En 1853 le village n’a que deux puits d’eau potable, les routes sont impraticables et l’école est faite par la femme
d’un colon. Les maisons sont misérables : deux pièces au sol en terre battue, sans plafond. Les premières sont
faites par le Génie. La culture ne fait guère de progrès, l’eau faisant défaut, bien que 85% des jardins potagers
soient défrichés. La grande ressource est le charbon de bois provenant des défrichements.
De 1855 à 1858, opiniâtres et courageux, ceux qui survivent sont propriétaires définitifs. Ils ont défriché, mis en
valeur la terre, construit une étable, un hangar, écurie, porcherie, four. En 1861 il y a 45 colons dans le centre,
mais beaucoup sont dans la misère.
1874-1875 : Une vingtaine de colons nouveaux sont arrivés. Ce sont des Alsaciens et des Lorrains.
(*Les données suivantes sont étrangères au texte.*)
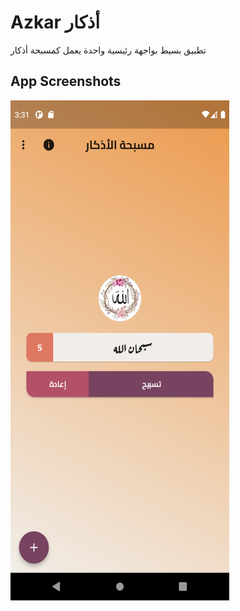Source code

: # Azkar أذكار

تطبيق بسيط بواجهة رئيسية واحدة يعمل كمسبحة أذكار

## App Screenshots
<img src="https://github.com/Nidal-J/Azkar/blob/main/screenshots/home_screenshot.png" height="800" width="350">
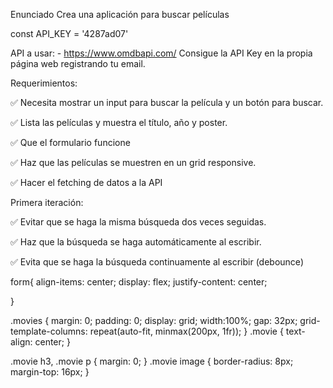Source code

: Enunciado
Crea una aplicación para buscar películas

const API_KEY = '4287ad07'

API a usar: - https://www.omdbapi.com/ Consigue la API Key en la propia página web registrando tu email.

Requerimientos:

✅ Necesita mostrar un input para buscar la película y un botón para buscar.

✅ Lista las películas y muestra el título, año y poster.

✅ Que el formulario funcione

✅ Haz que las películas se muestren en un grid responsive.

✅ Hacer el fetching de datos a la API

Primera iteración:

✅ Evitar que se haga la misma búsqueda dos veces seguidas.

✅ Haz que la búsqueda se haga automáticamente al escribir.

✅ Evita que se haga la búsqueda continuamente al escribir (debounce)

form{
align-items: center;
display: flex;
justify-content: center;

}

.movies {
margin: 0;
padding: 0;
display: grid;
width:100%;
gap: 32px;
grid-template-columns: repeat(auto-fit, minmax(200px, 1fr));
}
.movie {
text-align: center;
}

.movie h3, .movie p {
margin: 0;
}
.movie image {
border-radius: 8px;
margin-top: 16px;
}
Ils sont
affranchis d’impôts, mais doivent prouver qu’ils ont de quoi vivre pendant un an.
On ne peut évoquer sans amertume le sort de ces Alsaciens et de ces Lorrains. Pour rester Français, ils
abandonnèrent tout dans leurs provinces natales devenues allemandes. Pour rester Français, leurs petits-enfants,
oubliés de tous, même et surtout de leurs cousins restés sur les bords du Rhin, devront tout abandonner dans
cette province algérienne qu’ils contribuèrent à donner à la France.
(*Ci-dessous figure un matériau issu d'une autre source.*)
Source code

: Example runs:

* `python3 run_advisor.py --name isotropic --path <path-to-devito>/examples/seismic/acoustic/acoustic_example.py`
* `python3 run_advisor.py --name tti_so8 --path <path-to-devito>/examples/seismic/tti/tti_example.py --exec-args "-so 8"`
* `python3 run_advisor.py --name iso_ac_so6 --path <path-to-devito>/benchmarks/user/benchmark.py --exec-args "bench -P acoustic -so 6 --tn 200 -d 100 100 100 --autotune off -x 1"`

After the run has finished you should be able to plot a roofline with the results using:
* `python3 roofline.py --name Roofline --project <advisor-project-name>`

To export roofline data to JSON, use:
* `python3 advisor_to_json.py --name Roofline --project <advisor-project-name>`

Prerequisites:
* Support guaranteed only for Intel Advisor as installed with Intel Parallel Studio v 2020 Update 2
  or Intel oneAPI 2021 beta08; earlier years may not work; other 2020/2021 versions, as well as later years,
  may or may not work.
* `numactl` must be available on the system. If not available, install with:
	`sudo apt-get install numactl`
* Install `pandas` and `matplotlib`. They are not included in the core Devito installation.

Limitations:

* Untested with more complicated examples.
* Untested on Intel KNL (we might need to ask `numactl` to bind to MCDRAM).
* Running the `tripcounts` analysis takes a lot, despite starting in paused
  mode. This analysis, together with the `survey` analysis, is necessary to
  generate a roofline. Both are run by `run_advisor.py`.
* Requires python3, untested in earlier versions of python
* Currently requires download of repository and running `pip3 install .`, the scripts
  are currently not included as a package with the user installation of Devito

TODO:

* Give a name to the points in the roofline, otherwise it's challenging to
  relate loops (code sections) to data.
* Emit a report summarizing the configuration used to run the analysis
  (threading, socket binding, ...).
Certains colons ont agrandi leurs biens en achetant ceux des malheureux qui, n’ayant pu réussir, ont décidé de
regagner leurs provinces d’origine. En 1883, seules trois familles peuvent se flatter de connaître quelque aisance,
les autres vivotent à la limite de la misère. Mais la terre, assez ingrate jusqu’alors, a besoin de bras. Des familles
espagnoles s’installent et donnent des ouvriers agricoles puis des métayers ou des commerçants. Comme dans les
autres villages de l’Oranie, on retrouvait leurs noms sur le monument aux Morts de la guerre 1914/1918.
Dans le village, Musulmans et Européens vivent en communauté. La bonne entente règne. Les Arabes parlent
français, leurs enfants vont à l’école. Certains arrivent de « l’intérieur » comme journaliers et se fixent à RENAN.
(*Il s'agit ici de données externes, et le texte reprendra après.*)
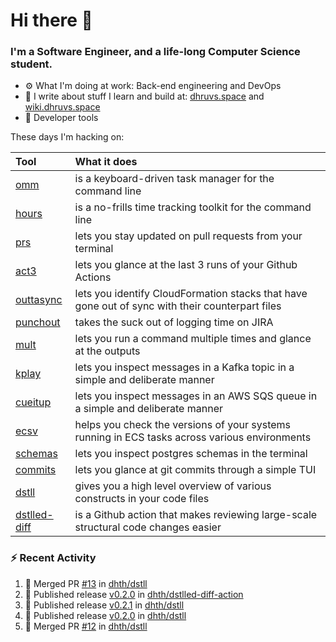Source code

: Hi there 👋
===

### I'm a Software Engineer, and a life-long Computer Science student.


- ⚙️  What I'm doing at work: Back-end engineering and DevOps
- 🌱 I write about stuff I learn and build at:
    [dhruvs.space](https://dhruvs.space) and [wiki.dhruvs.space](https://wiki.dhruvs.space)
- 💙 Developer tools

These days I'm hacking on:

| Tool                                                        | What it does                                                                                    |
|:------------------------------------------------------------|:------------------------------------------------------------------------------------------------|
| [omm](https://github.com/dhth/omm)                          | is a keyboard-driven task manager for the command line                                          |
| [hours](https://github.com/dhth/hours)                      | is a no-frills time tracking toolkit for the command line                                       |
| [prs](https://github.com/dhth/prs)                          | lets you stay updated on pull requests from your terminal                                       |
| [act3](https://github.com/dhth/act3)                        | lets you glance at the last 3 runs of your Github Actions                                       |
| [outtasync](https://github.com/dhth/outtasync)              | lets you identify CloudFormation stacks that have gone out of sync with their counterpart files |
| [punchout](https://github.com/dhth/punchout)                | takes the suck out of logging time on JIRA                                                      |
| [mult](https://github.com/dhth/mult)                        | lets you run a command multiple times and glance at the outputs                                 |
| [kplay](https://github.com/dhth/kplay)                      | lets you inspect messages in a Kafka topic in a simple and deliberate manner                    |
| [cueitup](https://github.com/dhth/cueitup)                  | lets you inspect messages in an AWS SQS queue in a simple and deliberate manner                 |
| [ecsv](https://github.com/dhth/ecsv)                        | helps you check the versions of your systems running in ECS tasks across various environments   |
| [schemas](https://github.com/dhth/schemas)                  | lets you inspect postgres schemas in the terminal                                               |
| [commits](https://github.com/dhth/commits)                  | lets you glance at git commits through a simple TUI                                             |
| [dstll](https://github.com/dhth/dstll)                      | gives you a high level overview of various constructs in your code files                        |
| [dstlled-diff](https://github.com/dhth/dstlled-diff-action) | is a Github action that makes reviewing large-scale structural code changes easier              |

### :zap: Recent Activity

<!--START_SECTION:activity-->
1. 🎉 Merged PR [#13](https://github.com/dhth/dstll/pull/13) in [dhth/dstll](https://github.com/dhth/dstll)
2. 🚀 Published release [v0.2.0](https://github.com/dhth/dstlled-diff-action/releases/tag/v0.2.0) in [dhth/dstlled-diff-action](https://github.com/dhth/dstlled-diff-action)
3. 🚀 Published release [v0.2.1](https://github.com/dhth/dstll/releases/tag/v0.2.1) in [dhth/dstll](https://github.com/dhth/dstll)
4. 🚀 Published release [v0.2.0](https://github.com/dhth/dstll/releases/tag/v0.2.0) in [dhth/dstll](https://github.com/dhth/dstll)
5. 🎉 Merged PR [#12](https://github.com/dhth/dstll/pull/12) in [dhth/dstll](https://github.com/dhth/dstll)
<!--END_SECTION:activity-->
Les céréales s’étendent peu à peu mais les récoltes sont mauvaises. Les arbres ont du mal à venir car le vent
d’Ouest fait mourir les jeunes plants. On pratique des cultures d’essai, tabac ou coton, mais le manque d’eau les
rend difficiles.
Seule, la vigne ne déçoit pas. En 1849 on en plante 22 pieds. En 1855 elle couvre 19 ares d’un lot de jardin
(VIDAL). En 1859 la plantation continue, mais les colons sont encore pauvres et la vigne coûte cher. Elle donne des
vins excellents titrant 11 à 12 degrés, MAYET Auguste obtient la médaille d’honneur à l’exposition de Toulouse et
en 1889 DUBOUCHER Charles une médaille d’or à l’exposition universelle de Paris.
En 1884 le vignoble se développe soudain (à la suite de l’invasion du phylloxera en France). La vigne commence à
enrichir les petits propriétaires de RENAN dès 1894. Avec le succès de la vigne, l’aisance fait place au besoin. Des
fermes viticoles se créent en dehors du Centre : dans le quartier de TELAMINE, commune de SAINT-LEU : BORDY
en crée deux, MAYET trois, PASQUAL une, SESTIEU deux, d’à peu près 25 hectares chacune.
En 1897, le phylloxéra fait son apparition. Après trois ans de lutte on a recours aux plants américains que l’on
greffe.
En 1901, la vigne supplante définitivement les céréales.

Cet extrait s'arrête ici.